Kandace Power Graves talks with the author of Kentucky Sweets

New Orleans-based food writer and self-described "culinary anthropologist" Sarah Baird's cookbook Kentucky Sweets: Bourbon Balls, Spoonbread & Mile High Pie (American Palate) is released this week. The book is an adventure through the cultural and culinary history of her native Kentucky, with recipes, detailed cooking techniques and "tricks," information about ingredients and how they are cultivated, interviews with a variety of folks, recommendations (including a playlist for a Kentucky Derby party), cocktail recipes, photos and illustrations by artist Chase Chauffe. Baird and her book are featured at an event at the Maple Street Bookshop from 6:30 to 8:30 p.m. Feb. 13. She talked with Gambit about Kentucky Sweets.

What is the main thing you want to get across to readers in and outside Kentucky?

Baird:

Growing up in Kentucky, you're confronted pretty early on with stereotypes ... and I feel like those are perpetuated nationally a lot. That conversation has been happening recently about how ... poverty is rampant. But no one ever really talks about all the wonderful things that are in Kentucky and the fantastic culture and the rich history and how much people love their communities and love their traditions. I really wanted that to come through in the book.

You included a lot of fun elements: interviews, song lyrics, interesting tidbits. Were those tools to put the recipes in a cultural context?

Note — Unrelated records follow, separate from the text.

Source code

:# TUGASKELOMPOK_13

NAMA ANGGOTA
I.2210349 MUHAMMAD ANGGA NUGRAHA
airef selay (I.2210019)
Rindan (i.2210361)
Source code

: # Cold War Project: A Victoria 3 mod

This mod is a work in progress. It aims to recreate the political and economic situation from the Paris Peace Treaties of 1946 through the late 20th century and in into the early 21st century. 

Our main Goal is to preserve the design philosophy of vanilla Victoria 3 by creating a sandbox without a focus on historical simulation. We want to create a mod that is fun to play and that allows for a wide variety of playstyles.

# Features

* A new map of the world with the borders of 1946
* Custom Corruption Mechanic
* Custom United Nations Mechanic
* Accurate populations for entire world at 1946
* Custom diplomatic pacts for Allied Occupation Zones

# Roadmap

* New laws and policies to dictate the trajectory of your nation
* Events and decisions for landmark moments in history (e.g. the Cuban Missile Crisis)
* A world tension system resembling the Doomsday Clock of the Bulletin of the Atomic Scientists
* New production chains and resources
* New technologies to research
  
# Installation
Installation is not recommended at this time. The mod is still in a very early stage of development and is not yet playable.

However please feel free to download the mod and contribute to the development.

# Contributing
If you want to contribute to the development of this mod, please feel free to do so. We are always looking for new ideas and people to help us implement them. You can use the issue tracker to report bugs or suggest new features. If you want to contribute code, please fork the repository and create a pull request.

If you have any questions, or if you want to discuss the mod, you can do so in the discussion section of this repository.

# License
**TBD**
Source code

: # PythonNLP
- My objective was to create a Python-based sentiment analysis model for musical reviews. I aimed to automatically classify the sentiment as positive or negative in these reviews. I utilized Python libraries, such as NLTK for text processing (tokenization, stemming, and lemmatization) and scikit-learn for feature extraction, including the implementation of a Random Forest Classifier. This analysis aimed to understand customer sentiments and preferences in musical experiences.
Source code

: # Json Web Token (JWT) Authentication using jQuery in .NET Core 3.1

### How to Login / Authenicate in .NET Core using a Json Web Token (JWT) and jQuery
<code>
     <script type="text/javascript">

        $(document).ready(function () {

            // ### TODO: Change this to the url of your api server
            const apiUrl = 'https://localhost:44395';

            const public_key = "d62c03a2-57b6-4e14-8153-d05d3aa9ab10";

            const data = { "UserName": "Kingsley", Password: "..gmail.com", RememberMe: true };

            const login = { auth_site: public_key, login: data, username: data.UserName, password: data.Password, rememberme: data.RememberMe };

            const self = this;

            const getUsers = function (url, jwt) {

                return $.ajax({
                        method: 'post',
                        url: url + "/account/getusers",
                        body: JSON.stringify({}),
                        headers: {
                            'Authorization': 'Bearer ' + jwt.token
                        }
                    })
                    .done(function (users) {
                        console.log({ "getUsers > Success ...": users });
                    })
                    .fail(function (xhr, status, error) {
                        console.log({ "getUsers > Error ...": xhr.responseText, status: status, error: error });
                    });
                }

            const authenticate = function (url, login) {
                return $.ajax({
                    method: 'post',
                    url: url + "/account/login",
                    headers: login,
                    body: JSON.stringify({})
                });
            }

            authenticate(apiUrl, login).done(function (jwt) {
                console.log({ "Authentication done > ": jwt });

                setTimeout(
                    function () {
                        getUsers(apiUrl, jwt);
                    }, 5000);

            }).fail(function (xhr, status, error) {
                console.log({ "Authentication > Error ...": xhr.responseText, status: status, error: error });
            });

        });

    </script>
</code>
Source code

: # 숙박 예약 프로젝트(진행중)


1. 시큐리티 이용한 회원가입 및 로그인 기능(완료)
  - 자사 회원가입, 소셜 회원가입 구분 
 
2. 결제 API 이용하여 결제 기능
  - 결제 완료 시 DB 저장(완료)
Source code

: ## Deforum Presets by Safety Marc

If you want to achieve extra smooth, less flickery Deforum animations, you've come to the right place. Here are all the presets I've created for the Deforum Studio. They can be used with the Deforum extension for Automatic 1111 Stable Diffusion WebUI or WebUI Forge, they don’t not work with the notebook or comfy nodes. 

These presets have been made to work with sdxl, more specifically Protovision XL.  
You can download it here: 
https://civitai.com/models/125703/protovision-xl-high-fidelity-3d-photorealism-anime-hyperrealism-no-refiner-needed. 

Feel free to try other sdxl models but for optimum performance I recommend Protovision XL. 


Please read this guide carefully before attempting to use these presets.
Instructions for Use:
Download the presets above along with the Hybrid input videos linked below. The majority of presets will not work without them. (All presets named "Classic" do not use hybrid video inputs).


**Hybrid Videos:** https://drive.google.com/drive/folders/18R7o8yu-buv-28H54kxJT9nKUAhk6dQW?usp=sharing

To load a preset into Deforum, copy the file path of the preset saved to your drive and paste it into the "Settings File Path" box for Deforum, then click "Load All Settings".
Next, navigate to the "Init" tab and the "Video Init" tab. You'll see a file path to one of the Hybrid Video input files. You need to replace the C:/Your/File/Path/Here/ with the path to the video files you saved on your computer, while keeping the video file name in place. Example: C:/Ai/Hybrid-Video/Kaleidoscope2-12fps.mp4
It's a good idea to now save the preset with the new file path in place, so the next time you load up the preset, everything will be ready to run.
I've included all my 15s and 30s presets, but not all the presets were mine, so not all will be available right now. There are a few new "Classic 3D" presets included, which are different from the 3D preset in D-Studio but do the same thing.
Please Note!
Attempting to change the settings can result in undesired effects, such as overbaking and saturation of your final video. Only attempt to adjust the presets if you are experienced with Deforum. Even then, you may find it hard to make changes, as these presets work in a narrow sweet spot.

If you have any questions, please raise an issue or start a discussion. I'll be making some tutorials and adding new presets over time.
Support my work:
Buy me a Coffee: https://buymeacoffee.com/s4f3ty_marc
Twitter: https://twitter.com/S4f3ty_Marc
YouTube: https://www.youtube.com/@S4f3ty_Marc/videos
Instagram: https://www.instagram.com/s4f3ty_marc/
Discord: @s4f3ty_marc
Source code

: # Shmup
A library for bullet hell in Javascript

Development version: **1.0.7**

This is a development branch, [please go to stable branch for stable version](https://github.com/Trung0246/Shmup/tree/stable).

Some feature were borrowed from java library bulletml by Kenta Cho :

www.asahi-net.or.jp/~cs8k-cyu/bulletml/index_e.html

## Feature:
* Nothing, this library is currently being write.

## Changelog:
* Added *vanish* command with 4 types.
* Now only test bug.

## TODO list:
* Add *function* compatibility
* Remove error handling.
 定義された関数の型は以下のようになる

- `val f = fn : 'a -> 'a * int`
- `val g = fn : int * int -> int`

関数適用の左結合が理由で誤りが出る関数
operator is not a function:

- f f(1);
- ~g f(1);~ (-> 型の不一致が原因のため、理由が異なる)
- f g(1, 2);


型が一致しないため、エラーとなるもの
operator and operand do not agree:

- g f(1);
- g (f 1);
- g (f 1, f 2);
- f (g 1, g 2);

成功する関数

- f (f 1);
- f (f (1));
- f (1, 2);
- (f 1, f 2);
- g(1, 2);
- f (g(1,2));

B: Way too often with cookbooks, you have a lot of beautiful images ... and you have these recipes, but you don't have a lot of context or history or information behind them. Knowing a little bit more about where (the dishes) come from, the history, the pop culture even, the people who make the products or grow the products that make the desserts, just adds to the experience of eating them.

The detailed tips and techniques are unusual in a cookbook and are what you would learn cooking at your mother's side. Is that where you learned?

B: I actually learned more from my dad ... and my grandmother. ... I made a ton of messes, and really learning that way — kind of hands-on in the kitchen with your family — is how things are primarily passed on, but also through communities. In Kentucky and across the South in most small towns, it's all about bringing everyone together to cook and have the celebration around whatever it is — churches or women's groups — which is why community cookbooks are such a big deal in the South. ... Across most of the country, recipes have gone through a lot of changes. In New Orleans and Kentucky both, a lot of the traditional old-line recipes for baked goods and sweets ... are pretty much the same. It's two places where tradition really holds in a way that it doesn't in other parts of the country. Kentuckians and New Orleanians are also very proud, and I think that plays a part.